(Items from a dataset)
----------

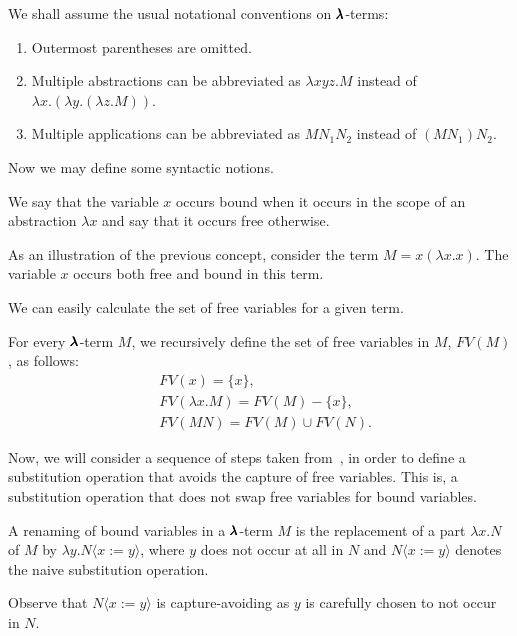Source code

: \begin{notation}
  We shall assume the usual notational conventions on $\pmb{\lambda}$-terms:

  \begin{enumerate}
  \item Outermost parentheses are omitted.
  \item Multiple abstractions can be abbreviated as $\lambda x y z . M$ instead of  $\lambda x . (\lambda y . (\lambda z . M))$.
  \item Multiple applications can be abbreviated as $M N_1 N_2$ instead of $(M N_1) N_2$.
  \end{enumerate}
\end{notation}

Now we may define some syntactic notions.

\begin{definition}
	We say that the variable $x$ occurs bound when it occurs in the scope of an abstraction $\lambda x$ and say that it occurs free otherwise.
\end{definition}

As an illustration of the previous concept, consider the term $M = x (\lambda x . x)$.
The variable $x$ occurs both free and bound in this term.

We can easily calculate the set of free variables for a given term.

\begin{definition}
  For every $\pmb{\lambda}$-term $M$, we recursively define the set of free variables in $M$, $FV(M)$, as follows:  
  \begin{align*}
    & FV( x ) = \{ x \}, \\
    & FV( \lambda x . M ) = FV(M) - \{ x \}, \\
    & FV( M N ) = FV(M) \cup FV(N).
  \end{align*}
\end{definition}

Now, we will consider a sequence of steps taken from~\cite{Barendregt1987}, in order to define a substitution operation that avoids the capture of free variables.
This is, a substitution operation that does not swap free variables for bound variables.

\begin{definition}
 A renaming of bound variables in a $\pmb{\lambda}$-term $M$ is the replacement of a part $\lambda x . N$ of $M$ by $\lambda y . N \langle x:=y \rangle$, where $y$ does not occur at all in $N$ and $N \langle x:=y \rangle$ denotes the naive substitution operation.
 
 Observe that $N \langle x:=y \rangle$ is capture-avoiding as $y$ is carefully chosen to not occur in $N$.
\end{definition}

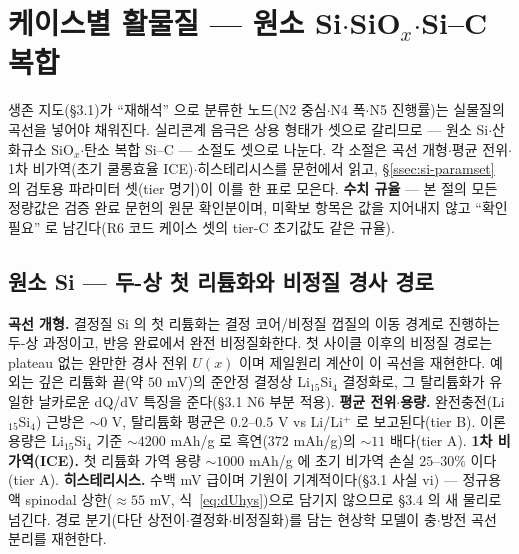 \section{케이스별 활물질 --- 원소 Si$\cdot$SiO$_x$$\cdot$Si--C 복합}\label{sec:si-cases}
생존 지도(§3.1)가 ``재해석'' 으로 분류한 노드(N2 중심$\cdot$N4 폭$\cdot$N5 진행률)는 실물질의
곡선을 넣어야 채워진다. 실리콘계 음극은 상용 형태가 셋으로 갈리므로 --- 원소 Si$\cdot$산화규소
SiO$_x$$\cdot$탄소 복합 Si--C --- 소절도 셋으로 나눈다. 각 소절은 곡선 개형$\cdot$평균 전위$\cdot$1차
비가역(초기 쿨롱효율 ICE)$\cdot$히스테리시스를 문헌에서 읽고, \S\ref{ssec:si-paramset} 의 검토용 파라미터
셋(tier 명기)이 이를 한 표로 모은다. \textbf{수치 규율} --- 본 절의 모든 정량값은 검증 완료 문헌의 원문
확인분이며, 미확보 항목은 값을 지어내지 않고 ``확인 필요'' 로 남긴다(R6 코드 케이스 셋의 tier-C 초기값도
같은 규율).

\subsection{원소 Si --- 두-상 첫 리튬화와 비정질 경사 경로}\label{ssec:si-elem}
\textbf{곡선 개형.} 결정질 Si 의 첫 리튬화는 결정 코어/비정질 껍질의 이동 경계로 진행하는 두-상
과정이고\cite{limthongkul2003}, 반응 완료에서 완전 비정질화한다\cite{li_dahn2007}. 첫 사이클 이후의
비정질 경로는 plateau 없는 완만한 경사 전위 $U(x)$ 이며 제일원리 계산이 이 곡선을
재현한다\cite{chevrier_dahn2009}. 예외는 깊은 리튬화 끝(약 $50$ mV)의 준안정 결정상 Li$_{15}$Si$_4$
결정화로\cite{obrovac_christensen2004}, 그 탈리튬화가 유일한 날카로운 dQ/dV 특징을 준다(§3.1 N6 부분
적용). \textbf{평균 전위$\cdot$용량.} 완전충전(Li$_{15}$Si$_4$) 근방은 $\sim0$ V, 탈리튬화 평균은
$0.2$--$0.5$ V vs Li/Li$^+$ 로 보고된다(tier B\cite{obrovac_chevrier2014}). 이론 용량은
Li$_{15}$Si$_4$ 기준 $\sim4200$ mAh/g 로 흑연($372$ mAh/g)의 $\sim11$ 배다(tier A\cite{wen_huggins1981}).
\textbf{1차 비가역(ICE).} 첫 리튬화 가역 용량 $\sim1000$ mAh/g 에 초기 비가역 손실 $25$--$30\%$ 이다(tier
A\cite{limthongkul2003}). \textbf{히스테리시스.} 수백 mV 급이며 기원이 기계적이다(§3.1 사실 vi) ---
정규용액 spinodal 상한($\approx55$ mV, 식~\eqref{eq:dUhys})으로 담기지 않으므로 §3.4 의 새 물리로 넘긴다.
경로 분기(다단 상전이$\cdot$결정화$\cdot$비정질화)를 담는 현상학 모델이 충$\cdot$방전 곡선 분리를
재현한다\cite{jiang_sihys2020}.

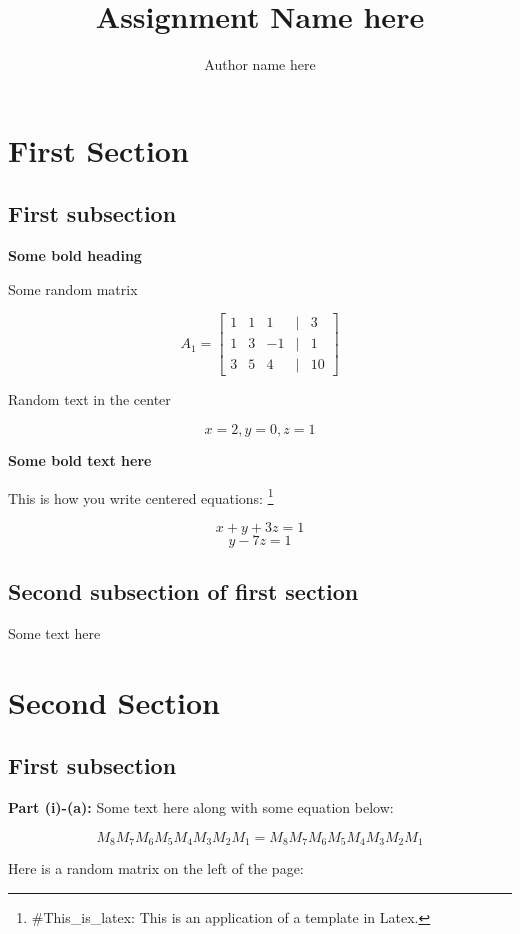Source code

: \documentclass[12pt]{article}
\title{Assignment Name here}
\author{Author name here}
\begin{document}
\maketitle

\section{First Section}

\subsection{First subsection}
\textbf{Some bold heading} 

Some random matrix

\[
A_{1} = 
\begin{bmatrix}
1 & 1  & 1 &  | & 3   \\ 
1 & 3  & -1 & | & 1  \\ 
3 & 5 & 4 & | & 10
\end{bmatrix}
\]

\begin{center}
Random text in the center
\end{center}

\[ x = 2, y = 0, z = 1\]


\textbf{Some bold text here} 

This is how you write centered equations: \footnote{ \#This\_is\_latex: This is an application of a template in Latex.}

\[x+y+3z=1\]
\[y-7z=1\]

\subsection{Second subsection of first section}

Some text here

\section{Second Section}

\subsection{First subsection}
\textbf{Part (i)-(a):} Some text here along with some equation below:

\[ M_8 M_7 M_6 M_5 M_4 M_3 M_2 M_1 = M_8 M_7 M_6 M_5 M_4 M_3 M_2 M_1 \]

Here is a random matrix on the left of the page:\\
\end{document}
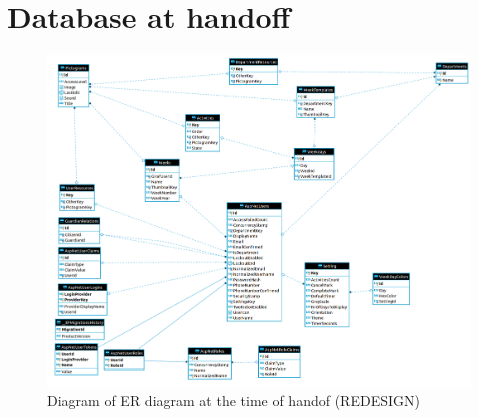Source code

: \section{Database at handoff}\label{app:state-at-handoff:db}

\begin{figure}[h]
    \centering
    \caption{Diagram of ER diagram at the time of handof (REDESIGN)}
    \includegraphics[width=1\textwidth]{figures/db_ho.png}
\end{figure}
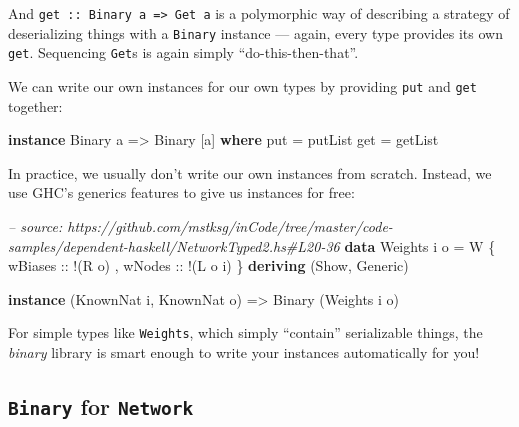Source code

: \documentclass[]{article}
\newenvironment{Shaded}{}{}
\newcommand{\KeywordTok}[1]{\textcolor[rgb]{0.00,0.44,0.13}{\textbf{{#1}}}}
\newcommand{\DataTypeTok}[1]{\textcolor[rgb]{0.56,0.13,0.00}{{#1}}}
\newcommand{\CommentTok}[1]{\textcolor[rgb]{0.38,0.63,0.69}{\textit{{#1}}}}
\newcommand{\OtherTok}[1]{\textcolor[rgb]{0.00,0.44,0.13}{{#1}}}
\newcommand{\FunctionTok}[1]{\textcolor[rgb]{0.02,0.16,0.49}{{#1}}}
\newcommand{\NormalTok}[1]{{#1}}
\begin{document}
And \texttt{get\ ::\ Binary\ a\ =\textgreater{}\ Get\ a} is a polymorphic way of
describing a strategy of deserializing things with a \texttt{Binary} instance
--- again, every type provides its own \texttt{get}. Sequencing \texttt{Get}s is
again simply ``do-this-then-that''.

We can write our own instances for our own types by providing \texttt{put} and
\texttt{get} together:

\begin{Shaded}
\begin{Highlighting}[]
\KeywordTok{instance} \DataTypeTok{Binary} \NormalTok{a }\OtherTok{=>} \DataTypeTok{Binary} \NormalTok{[a] }\KeywordTok{where}
    \NormalTok{put }\FunctionTok{=} \NormalTok{putList}
    \NormalTok{get }\FunctionTok{=} \NormalTok{getList}
\end{Highlighting}
\end{Shaded}

In practice, we usually don't write our own instances from scratch. Instead, we
use GHC's generics features to give us instances for free:

\begin{Shaded}
\begin{Highlighting}[]
\CommentTok{-- source: https://github.com/mstksg/inCode/tree/master/code-samples/dependent-haskell/NetworkTyped2.hs#L20-36}
\KeywordTok{data} \DataTypeTok{Weights} \NormalTok{i o }\FunctionTok{=} \DataTypeTok{W} \NormalTok{\{}\OtherTok{ wBiases ::} \FunctionTok{!}\NormalTok{(}\DataTypeTok{R} \NormalTok{o)}
                     \NormalTok{,}\OtherTok{ wNodes  ::} \FunctionTok{!}\NormalTok{(}\DataTypeTok{L} \NormalTok{o i)}
                     \NormalTok{\}}
  \KeywordTok{deriving} \NormalTok{(}\DataTypeTok{Show}\NormalTok{, }\DataTypeTok{Generic}\NormalTok{)}

\KeywordTok{instance} \NormalTok{(}\DataTypeTok{KnownNat} \NormalTok{i, }\DataTypeTok{KnownNat} \NormalTok{o) }\OtherTok{=>} \DataTypeTok{Binary} \NormalTok{(}\DataTypeTok{Weights} \NormalTok{i o)}
\end{Highlighting}
\end{Shaded}

For simple types like \texttt{Weights}, which simply ``contain'' serializable
things, the \emph{binary} library is smart enough to write your instances
automatically for you!

\subsection{\texorpdfstring{\texttt{Binary} for
\texttt{Network}}{Binary for Network}}\label{binary-for-network}
\end{document}
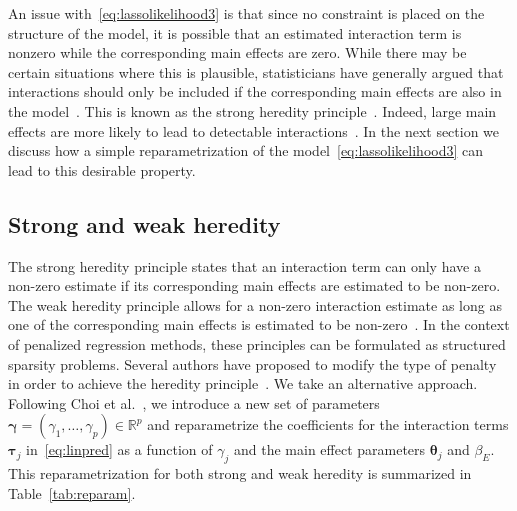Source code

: \documentclass[12pt,letter]{article}\usepackage[]{graphicx}\usepackage[]{color}
\makeatletter
\newcommand{\tm}[1]{\textrm{{#1}}}
\newcommand{\balpha}{\boldsymbol{\alpha}}
\newcommand{\btau}{\boldsymbol{\tau}}
\newcommand{\bgamma}{\boldsymbol{\gamma}}
\newcommand{\btheta}{\boldsymbol{\theta}}
\DeclarePairedDelimiter\norm{\lVert}{\rVert}%
\let\oldnorm\norm
\def\norm{\@ifstar{\oldnorm}{\oldnorm*}}
\makeatother
\begin{document}
An issue with~\eqref{eq:lassolikelihood3} is that since no constraint is placed on the structure of the model, it is possible that an estimated interaction term is nonzero while the corresponding main effects are zero. While there may be certain situations where this is plausible, statisticians have generally argued that interactions should only be included if the corresponding main effects are also in the model~\citep{mccullagh1989generalized}. This is known as the strong heredity principle~\citep{chipman1996bayesian}. Indeed, large main effects are more likely to lead to detectable interactions~\citep{cox1984interaction}. In the next section we discuss how a simple reparametrization of the model~\eqref{eq:lassolikelihood3} can lead to this desirable property.

\subsection{Strong and weak heredity}

The strong heredity principle states that an interaction term can only have a non-zero estimate if its corresponding main effects are estimated to be non-zero. The weak heredity principle allows for a non-zero interaction estimate as long as one of the corresponding main effects is estimated to be non-zero~\citep{chipman1996bayesian}. In the context of penalized regression methods, these principles can be formulated as structured sparsity \citep{bach2012structured} problems. Several authors have proposed to modify the type of penalty in order to achieve the heredity principle~\citep{radchenko2010variable,bien2013lasso,lim2015learning,haris2016convex}. We take an alternative approach. Following Choi et al.~\citep{choi2010variable}, we introduce a new set of parameters $\bgamma = (\gamma_1, \ldots, \gamma_p)\in \mathbb{R}^p$ and reparametrize the coefficients for the interaction terms $\btau_j$ in~\eqref{eq:linpred} as a function of $\gamma_j$ and the main effect parameters $\btheta_j$ and $\beta_E$. This reparametrization for both strong and weak heredity is summarized in Table~\ref{tab:reparam}.
\end{document}

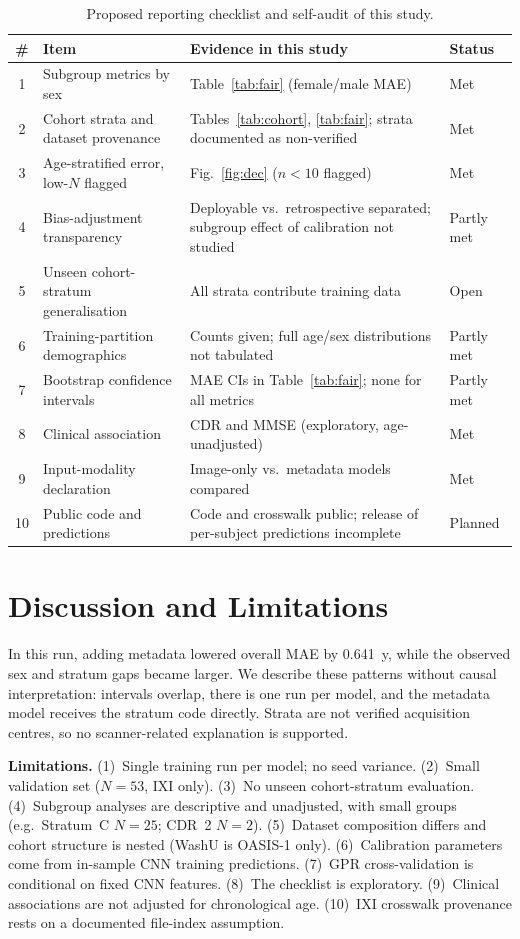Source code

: \documentclass[runningheads]{llncs}
\begin{document}
\begin{table}[t]
\centering
\caption{Proposed reporting checklist and self-audit of this study.}
\label{tab:check}
\setlength{\tabcolsep}{3pt}
\begin{tabularx}{\textwidth}{c p{3.2cm} X l}
\toprule
\textbf{\#} & \textbf{Item} & \textbf{Evidence in this study} & \textbf{Status} \\
\midrule
1 & Subgroup metrics by sex & Table~\ref{tab:fair} (female/male MAE) & Met \\
2 & Cohort strata and dataset provenance & Tables~\ref{tab:cohort}, \ref{tab:fair}; strata documented as non-verified & Met \\
3 & Age-stratified error, low-$N$ flagged & Fig.~\ref{fig:dec} ($n<10$ flagged) & Met \\
4 & Bias-adjustment transparency & Deployable vs.\ retrospective separated; subgroup effect of calibration not studied & Partly met \\
5 & Unseen cohort-stratum generalisation & All strata contribute training data & Open \\
6 & Training-partition demographics & Counts given; full age/sex distributions not tabulated & Partly met \\
7 & Bootstrap confidence intervals & MAE CIs in Table~\ref{tab:fair}; none for all metrics & Partly met \\
8 & Clinical association & CDR and MMSE (exploratory, age-unadjusted) & Met \\
9 & Input-modality declaration & Image-only vs.\ metadata models compared & Met \\
10 & Public code and predictions & Code and crosswalk public; release of per-subject predictions incomplete & Planned \\
\bottomrule
\end{tabularx}
\end{table}

\section{Discussion and Limitations}
In this run, adding metadata lowered overall MAE by 0.641~y, while the observed sex and stratum gaps became larger. We describe these patterns without causal interpretation: intervals overlap, there is one run per model, and the metadata model receives the stratum code directly. Strata are not verified acquisition centres, so no scanner-related explanation is supported.

\textbf{Limitations.} (1)~Single training run per model; no seed variance. (2)~Small validation set ($N=53$, IXI only). (3)~No unseen cohort-stratum evaluation. (4)~Subgroup analyses are descriptive and unadjusted, with small groups (e.g.\ Stratum~C $N=25$; CDR~2 $N=2$). (5)~Dataset composition differs and cohort structure is nested (WashU is OASIS-1 only). (6)~Calibration parameters come from in-sample CNN training predictions. (7)~GPR cross-validation is conditional on fixed CNN features. (8)~The checklist is exploratory. (9)~Clinical associations are not adjusted for chronological age. (10)~IXI crosswalk provenance rests on a documented file-index assumption.
\end{document}
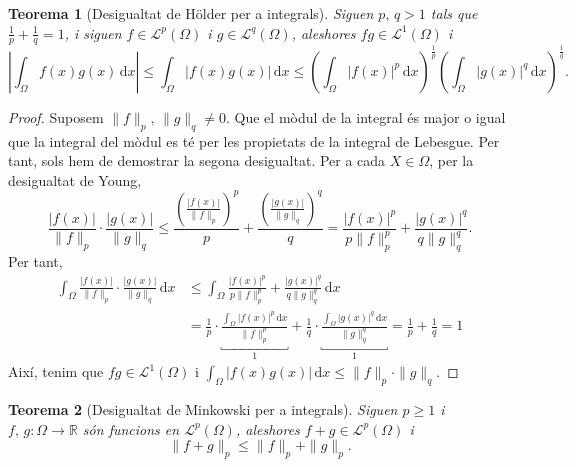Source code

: \documentclass[12pt]{book}
\newtheorem{teorema}{Teorema}[chapter]
\theoremstyle{definition}
\theoremstyle{nota}
\theoremstyle{exemple}
\begin{document}
\begin{teorema}[Desigualtat de Hölder per a integrals]
  Siguen $p,\,q>1$ tals que $\frac{1}{p} + \frac{1}{q} = 1$, i siguen
  $f \in \mathcal{L}^p(\Omega)$ i $g \in \mathcal{L}^q(\Omega)$,
  aleshores $fg \in \mathcal{L}^1(\Omega)$ i
  \[
    \left| \int_\Omega f(x)g(x)\, \mathrm{d}x \right| \leq
    \int_\Omega |f(x)g(x)|\,\mathrm{d}x \leq
    \left(\int_\Omega |f(x)|^p\,\mathrm{d}x\right)^{\frac{1}{p}}
    \left(\int_\Omega |g(x)|^q\,\mathrm{d}x\right)^{\frac{1}{q}}.
  \]
\end{teorema}

\begin{proof}
  Suposem $\|f\|_p, \, \|g\|_q \neq 0$. Que el mòdul de la integral és
  major o igual que la integral del mòdul es té per les propietats de
  la integral de Lebesgue. Per tant, sols hem de demostrar la segona
  desigualtat. Per a cada $X \in \Omega$, per la desigualtat de Young,
  \[
    \frac{|f(x)|}{\|f\|_p} \cdot \frac{|g(x)|}{\|g\|_q} \leq
    \frac{\left( \frac{|f(x)|}{\|f\|_p} \right)^p}{p} +
    \frac{\left( \frac{|g(x)|}{\|g\|_q} \right)^q}{q} =
    \frac{|f(x)|^p}{p\|f\|_p^p} + \frac{|g(x)|^q}{q\|g\|_q^q}.
  \]
  Per tant,
  \begin{align*}
    \int_\Omega \frac{|f(x)|}{\|f\|_p} \cdot \frac{|g(x)|}{\|g\|_q}
    \,\mathrm{d}x
    &\leq \int_\Omega \frac{|f(x)|^p}{p\|f\|_p^p} +
      \frac{|g(x)|^q}{q\|g\|_q^q} \,\mathrm{d}x \\
    &=\frac{1}{p} \cdot
      \underbracket{\frac{\int_\Omega|f(x)|^p\,\mathrm{d}x}{\|f\|_p^p}}_1 +
      \frac{1}{q} \cdot
      \underbracket{\frac{\int_\Omega|g(x)|^q\,\mathrm{d}x}{\|g\|_q^q}}_1
      = \frac{1}{p} + \frac{1}{q} = 1
  \end{align*}
  Així, tenim que $fg \in \mathcal{L}^1(\Omega)$ i 
  \(
    \int_\Omega |f(x)g(x)| \, \mathrm{d}x \leq \|f\|_p \cdot \|g\|_q.
  \)
\end{proof}

\begin{teorema}[Desigualtat de Minkowski per a integrals]
  Siguen $p \geq 1$ i $f,\,g : \Omega \to \mathbb{R}$ són funcions en
  $\mathcal{L}^p(\Omega)$, aleshores $f+g \in \mathcal{L}^p(\Omega)$ i
  \[
    \|f + g\|_p \leq \|f\|_p + \|g\|_p.
  \]
\end{teorema}
\end{document}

----------

WHAT THE TASK REQUIRES - Report how many lines in the data include the word "tant". Nothing else is needed.

ANSWER TO THIS PROBLEM - 2